* [Problem description]: The whole listing below, with no pictures, is to be repeated as it stands.

* [Data section]:
########

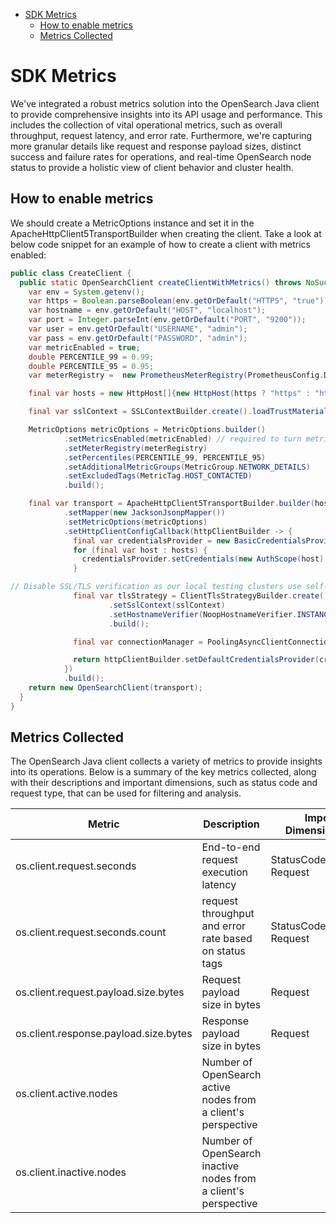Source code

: - [SDK Metrics](#SDK-Metrics)
    - [How to enable metrics](#get-client)
    - [Metrics Collected](#metrics-collected)

# SDK Metrics

We've integrated a robust metrics solution into the OpenSearch Java client to provide comprehensive insights into its API usage and performance. This includes the collection of vital operational metrics, such as overall throughput, request latency, and error rate. Furthermore, we're capturing more granular details like request and response payload sizes, distinct success and failure rates for operations, and real-time OpenSearch node status to provide a holistic view of client behavior and cluster health.

## How to enable metrics

We should create a MetricOptions instance and set it in the ApacheHttpClient5TransportBuilder when creating the client. Take a look at below code snippet for an example of how to create a client with metrics enabled:

```java
public class CreateClient {
  public static OpenSearchClient createClientWithMetrics() throws NoSuchAlgorithmException, KeyStoreException, KeyManagementException {
    var env = System.getenv();
    var https = Boolean.parseBoolean(env.getOrDefault("HTTPS", "true"));
    var hostname = env.getOrDefault("HOST", "localhost");
    var port = Integer.parseInt(env.getOrDefault("PORT", "9200"));
    var user = env.getOrDefault("USERNAME", "admin");
    var pass = env.getOrDefault("PASSWORD", "admin");
    var metricEnabled = true;
    double PERCENTILE_99 = 0.99;
    double PERCENTILE_95 = 0.95;
    var meterRegistry =  new PrometheusMeterRegistry(PrometheusConfig.DEFAULT);

    final var hosts = new HttpHost[]{new HttpHost(https ? "https" : "http", hostname, port)};

    final var sslContext = SSLContextBuilder.create().loadTrustMaterial(null, (chains, authType) -> true).build();

    MetricOptions metricOptions = MetricOptions.builder()
            .setMetricsEnabled(metricEnabled) // required to turn metrics on/off
            .setMeterRegistry(meterRegistry) 
            .setPercentiles(PERCENTILE_99, PERCENTILE_95)
            .setAdditionalMetricGroups(MetricGroup.NETWORK_DETAILS)
            .setExcludedTags(MetricTag.HOST_CONTACTED)
            .build();

    final var transport = ApacheHttpClient5TransportBuilder.builder(hosts)
            .setMapper(new JacksonJsonpMapper())
            .setMetricOptions(metricOptions)
            .setHttpClientConfigCallback(httpClientBuilder -> {
              final var credentialsProvider = new BasicCredentialsProvider();
              for (final var host : hosts) {
                credentialsProvider.setCredentials(new AuthScope(host), new UsernamePasswordCredentials(user, pass.toCharArray()));
              }

// Disable SSL/TLS verification as our local testing clusters use self-signed certificates
              final var tlsStrategy = ClientTlsStrategyBuilder.create()
                      .setSslContext(sslContext)
                      .setHostnameVerifier(NoopHostnameVerifier.INSTANCE)
                      .build();

              final var connectionManager = PoolingAsyncClientConnectionManagerBuilder.create().setTlsStrategy(tlsStrategy).build();

              return httpClientBuilder.setDefaultCredentialsProvider(credentialsProvider).setConnectionManager(connectionManager);
            })
            .build();
    return new OpenSearchClient(transport);
  }
}
```

## Metrics Collected

The OpenSearch Java client collects a variety of metrics to provide insights into its operations. Below is a summary of the key metrics collected, along with their descriptions and important dimensions, such as status code and request type, that can be used for filtering and analysis.

| Metric                                | Description                                                     | Important Dimensions(tags)     |
|---------------------------------------|-----------------------------------------------------------------|--------------------------------|
| os.client.request.seconds             | End-to-end request execution latency                            | StatusCodeOrException, Request |
| os.client.request.seconds.count       | request throughput and error rate based on status tags          | StatusCodeOrException, Request |
| os.client.request.payload.size.bytes  | Request payload size in bytes                                   | Request                        |
| os.client.response.payload.size.bytes | Response payload size in bytes                                  | Request                        |
| os.client.active.nodes                | Number of OpenSearch active nodes from a client's perspective   |                                |
| os.client.inactive.nodes              | Number of OpenSearch inactive nodes from a client's perspective |                                |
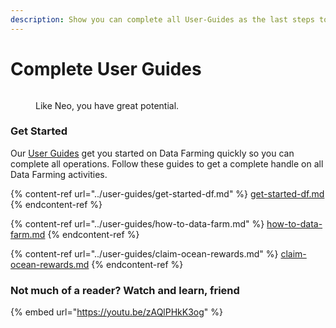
 ```yaml
---
description: Show you can complete all User-Guides as the last steps to master Data Farming!
---
```


# Complete User Guides

<figure><img src="../.gitbook/assets/gif/neo-kinda-martial-arts.gif" alt=""><figcaption><p>Like Neo, you have great potential.</p></figcaption></figure>

### Get Started

Our [User Guides](../user-guides/README.md) get you started on Data Farming quickly so you can complete all operations. Follow these guides to get a complete handle on all Data Farming activities.

{% content-ref url="../user-guides/get-started-df.md" %}
[get-started-df.md](../user-guides/get-started-df.md)
{% endcontent-ref %}

{% content-ref url="../user-guides/how-to-data-farm.md" %}
[how-to-data-farm.md](../user-guides/how-to-data-farm.md)
{% endcontent-ref %}

{% content-ref url="../user-guides/claim-ocean-rewards.md" %}
[claim-ocean-rewards.md](../user-guides/claim-ocean-rewards.md)
{% endcontent-ref %}

### Not much of a reader? Watch and learn, friend

{% embed url="https://youtu.be/zAQlPHkK3og" %}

########

* [Exercise output]:
Source code

: - [SDK Metrics](#SDK-Metrics)
    - [How to enable metrics](#get-client)
    - [Metrics Collected](#metrics-collected)

# SDK Metrics

We've integrated a robust metrics solution into the OpenSearch Java client to provide comprehensive insights into its API usage and performance. This includes the collection of vital operational metrics, such as overall throughput, request latency, and error rate. Furthermore, we're capturing more granular details like request and response payload sizes, distinct success and failure rates for operations, and real-time OpenSearch node status to provide a holistic view of client behavior and cluster health.

## How to enable metrics

We should create a MetricOptions instance and set it in the ApacheHttpClient5TransportBuilder when creating the client. Take a look at below code snippet for an example of how to create a client with metrics enabled:

```java
public class CreateClient {
  public static OpenSearchClient createClientWithMetrics() throws NoSuchAlgorithmException, KeyStoreException, KeyManagementException {
    var env = System.getenv();
    var https = Boolean.parseBoolean(env.getOrDefault("HTTPS", "true"));
    var hostname = env.getOrDefault("HOST", "localhost");
    var port = Integer.parseInt(env.getOrDefault("PORT", "9200"));
    var user = env.getOrDefault("USERNAME", "admin");
    var pass = env.getOrDefault("PASSWORD", "admin");
    var metricEnabled = true;
    double PERCENTILE_99 = 0.99;
    double PERCENTILE_95 = 0.95;
    var meterRegistry =  new PrometheusMeterRegistry(PrometheusConfig.DEFAULT);

    final var hosts = new HttpHost[]{new HttpHost(https ? "https" : "http", hostname, port)};

    final var sslContext = SSLContextBuilder.create().loadTrustMaterial(null, (chains, authType) -> true).build();

    MetricOptions metricOptions = MetricOptions.builder()
            .setMetricsEnabled(metricEnabled) // required to turn metrics on/off
            .setMeterRegistry(meterRegistry) 
            .setPercentiles(PERCENTILE_99, PERCENTILE_95)
            .setAdditionalMetricGroups(MetricGroup.NETWORK_DETAILS)
            .setExcludedTags(MetricTag.HOST_CONTACTED)
            .build();

    final var transport = ApacheHttpClient5TransportBuilder.builder(hosts)
            .setMapper(new JacksonJsonpMapper())
            .setMetricOptions(metricOptions)
            .setHttpClientConfigCallback(httpClientBuilder -> {
              final var credentialsProvider = new BasicCredentialsProvider();
              for (final var host : hosts) {
                credentialsProvider.setCredentials(new AuthScope(host), new UsernamePasswordCredentials(user, pass.toCharArray()));
              }

// Disable SSL/TLS verification as our local testing clusters use self-signed certificates
              final var tlsStrategy = ClientTlsStrategyBuilder.create()
                      .setSslContext(sslContext)
                      .setHostnameVerifier(NoopHostnameVerifier.INSTANCE)
                      .build();

              final var connectionManager = PoolingAsyncClientConnectionManagerBuilder.create().setTlsStrategy(tlsStrategy).build();

              return httpClientBuilder.setDefaultCredentialsProvider(credentialsProvider).setConnectionManager(connectionManager);
            })
            .build();
    return new OpenSearchClient(transport);
  }
}
```

## Metrics Collected

The OpenSearch Java client collects a variety of metrics to provide insights into its operations. Below is a summary of the key metrics collected, along with their descriptions and important dimensions, such as status code and request type, that can be used for filtering and analysis.

| Metric                                | Description                                                     | Important Dimensions(tags)     |
|---------------------------------------|-----------------------------------------------------------------|--------------------------------|
| os.client.request.seconds             | End-to-end request execution latency                            | StatusCodeOrException, Request |
| os.client.request.seconds.count       | request throughput and error rate based on status tags          | StatusCodeOrException, Request |
| os.client.request.payload.size.bytes  | Request payload size in bytes                                   | Request                        |
| os.client.response.payload.size.bytes | Response payload size in bytes                                  | Request                        |
| os.client.active.nodes                | Number of OpenSearch active nodes from a client's perspective   |                                |
| os.client.inactive.nodes              | Number of OpenSearch inactive nodes from a client's perspective |                                |
 ```yaml
---
description: Show you can complete all User-Guides as the last steps to master Data Farming!
---
```


# Complete User Guides

<figure><img src="../.gitbook/assets/gif/neo-kinda-martial-arts.gif" alt=""><figcaption><p>Like Neo, you have great potential.</p></figcaption></figure>

### Get Started

Our [User Guides](../user-guides/README.md) get you started on Data Farming quickly so you can complete all operations. Follow these guides to get a complete handle on all Data Farming activities.

{% content-ref url="../user-guides/get-started-df.md" %}
[get-started-df.md](../user-guides/get-started-df.md)
{% endcontent-ref %}

{% content-ref url="../user-guides/how-to-data-farm.md" %}
[how-to-data-farm.md](../user-guides/how-to-data-farm.md)
{% endcontent-ref %}

{% content-ref url="../user-guides/claim-ocean-rewards.md" %}
[claim-ocean-rewards.md](../user-guides/claim-ocean-rewards.md)
{% endcontent-ref %}

### Not much of a reader? Watch and learn, friend

{% embed url="https://youtu.be/zAQlPHkK3og" %}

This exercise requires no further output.